На эту историю, на которую мы привыкли смотреть глазами выдающихся либеральных мыслителей (Констана, Токвиля), следует пролить немного более света. Очевидно, что, следуя за рассуждениями своих предшественников, термидорианские, а потом либеральные ниспровергатели «культа» античных республик, говорили чистую правду и обнажали — если только в этом еще была какая-то нужда — их истинную природу. Они, само собой, способствовали рождению реалистического, правдоподобного и свободного от риторики образа этих «республик», за что историческая наука должна им быть благодарна. Это разоблачение, которое ощущается и на некоторых замечательных страницах «Города» Макса Вебера (где приводится знаменитое определение античной демократии как «гильдии», делящей добычу), не имело, однако, того успеха, какого заслуживало. И не потому, что в недрах историографии еще укрываются тайные якобинцы, а потому, что, с одной стороны, лубочный классицизм, гораздо раньше якобинцев обожествивший античную реальность и закрывший глаза на ее неприглядные черты (например, на рабство и на варварскую жестокость в дни мира и войны), так никуда и не делся; а с другой — в ходе историографической дискуссии XIX века и те, кто прославлял античную демократию, и те, кто ее порицал, продолжали относиться к ней как к непосредственной предшественнице и модели демократии современной. Джордж Грот (убежденный либерал и поклонник Клеона) и, на противоположном полюсе, Эдуард Мейер (он упорно видел в афинской республике времен Клеона все беды ненавистной Третьей республики во Франции) проделали большую работу в реконструктивном плане, но достигнутый ими уровень исторического проникновения в античную реальность значительно уступал трезвым оценкам Вольнея, Констана и Токвиля. Но именно первые, а не последние, что очевидно, создали школу, имея в виду объем и авторитет их монументальных «Историй», а также пользу, какую они принесли в плане эрудиции.

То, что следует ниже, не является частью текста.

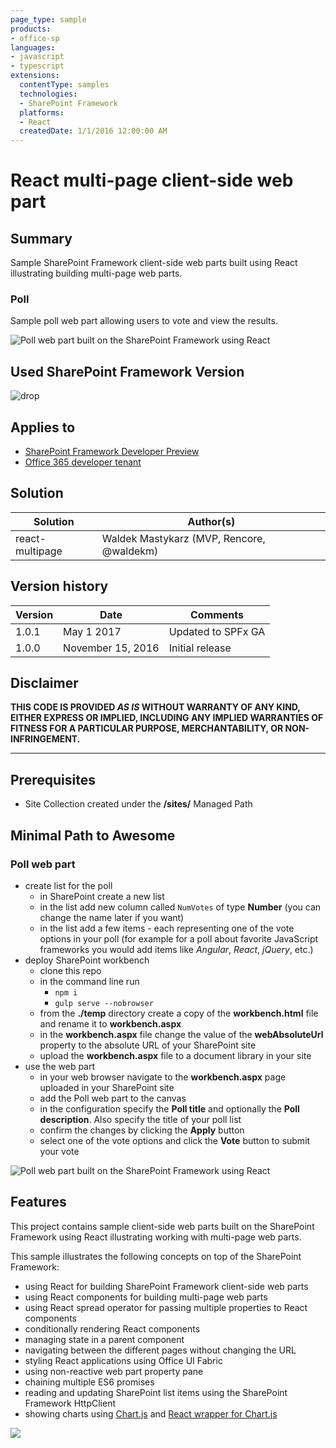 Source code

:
 ```yaml
---
page_type: sample
products:
- office-sp
languages:
- javascript
- typescript
extensions:
  contentType: samples
  technologies:
  - SharePoint Framework
  platforms:
  - React
  createdDate: 1/1/2016 12:00:00 AM
---
```

# React multi-page client-side web part

## Summary

Sample SharePoint Framework client-side web parts built using React illustrating building multi-page web parts.

### Poll

Sample poll web part allowing users to vote and view the results.

![Poll web part built on the SharePoint Framework using React](./assets/poll-preview.gif)

## Used SharePoint Framework Version
![drop](https://img.shields.io/badge/drop-GA-green.svg)

## Applies to

* [SharePoint Framework Developer Preview](http://dev.office.com/sharepoint/docs/spfx/sharepoint-framework-overview)
* [Office 365 developer tenant](http://dev.office.com/sharepoint/docs/spfx/set-up-your-developer-tenant)

## Solution

Solution|Author(s)
--------|---------
react-multipage|Waldek Mastykarz (MVP, Rencore, @waldekm)

## Version history

Version|Date|Comments
-------|----|--------
1.0.1|May 1 2017|Updated to SPFx GA
1.0.0|November 15, 2016|Initial release

## Disclaimer
**THIS CODE IS PROVIDED *AS IS* WITHOUT WARRANTY OF ANY KIND, EITHER EXPRESS OR IMPLIED, INCLUDING ANY IMPLIED WARRANTIES OF FITNESS FOR A PARTICULAR PURPOSE, MERCHANTABILITY, OR NON-INFRINGEMENT.**

---

## Prerequisites

- Site Collection created under the **/sites/** Managed Path

## Minimal Path to Awesome

### Poll web part

- create list for the poll
  - in SharePoint create a new list
  - in the list add new column called `NumVotes` of type **Number** (you can change the name later if you want)
  - in the list add a few items - each representing one of the vote options in your poll (for example for a poll about favorite JavaScript frameworks you would add items like _Angular_, _React_, _jQuery_, etc.)
- deploy SharePoint workbench
  - clone this repo
  - in the command line run
    - `npm i`
    - `gulp serve --nobrowser`
  - from the **./temp** directory create a copy of the **workbench.html** file and rename it to **workbench.aspx**
  - in the **workbench.aspx** file change the value of the **webAbsoluteUrl** property to the absolute URL of your SharePoint site
  - upload the **workbench.aspx** file to a document library in your site
- use the web part
  - in your web browser navigate to the **workbench.aspx** page uploaded in your SharePoint site
  - add the Poll web part to the canvas
  - in the configuration specify the **Poll title** and optionally the **Poll description**. Also specify the title of your poll list
  - confirm the changes by clicking the **Apply** button
  - select one of the vote options and click the **Vote** button to submit your vote

![Poll web part built on the SharePoint Framework using React](./assets/poll-preview.gif)

## Features

This project contains sample client-side web parts built on the SharePoint Framework using React illustrating working with multi-page web parts.

This sample illustrates the following concepts on top of the SharePoint Framework:

- using React for building SharePoint Framework client-side web parts
- using React components for building multi-page web parts
- using React spread operator for passing multiple properties to React components
- conditionally rendering React components
- managing state in a parent component
- navigating between the different pages without changing the URL
- styling React applications using Office UI Fabric
- using non-reactive web part property pane
- chaining multiple ES6 promises
- reading and updating SharePoint list items using the SharePoint Framework HttpClient
- showing charts using [Chart.js](http://www.chartjs.org) and [React wrapper for Chart.js](https://github.com/gor181/react-chartjs-2)

<img src="https://telemetry.sharepointpnp.com/sp-dev-fx-webparts/samples/react-multipage" />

Но есть еще один пункт, который не следует упускать из виду. В той политической лаборатории, какой являлся античный город, или, вернее, античная политическая цивилизация с ее колоссальным письменным наследием (ораторским, философским, историографическим), с одной стороны, разворачивались актуальные конфликты, в которых выражались яростные столкновения интересов тех социальных слоев, принадлежавших тому времени; с другой же стороны, вырабатывались модели и понятия — в чем и состоит особенность этого великого расцвета письменной политической культуры — которые в конце концов по праву обрели общечеловеческую ценность, выйдя за рамки конкретного значения, какое они имели для своего времени. Отсюда их неувядаемая, по заслугам долго длящаяся «жизненность». Поэтому к столь далекой по времени матрице обратилась якобинская политическая элита, а до нее — «философская секта» ее учителей, Мабли и Руссо. Это была единственная известная нам политическая цивилизация, накопившая идеологический, эмоциональный, анекдотический багаж, который помог ей преодолеть временные пределы и вновь возникнуть на горизонте, суля непосредственную пользу, выражая общечеловеческие ценности (особенно равенство и свободу), которым она придала форму, которые превратила в понятия; при этом можно пренебречь тем фактом, обнаружить который очень легко, что этот интеллектуальный продукт создавался как орудие самопрезентации господствующего класса в определенный момент определенной исторической реальности, обладающей жесткой классовой структурой и, если хорошенько вглядеться, глубоко антиэгалитарной.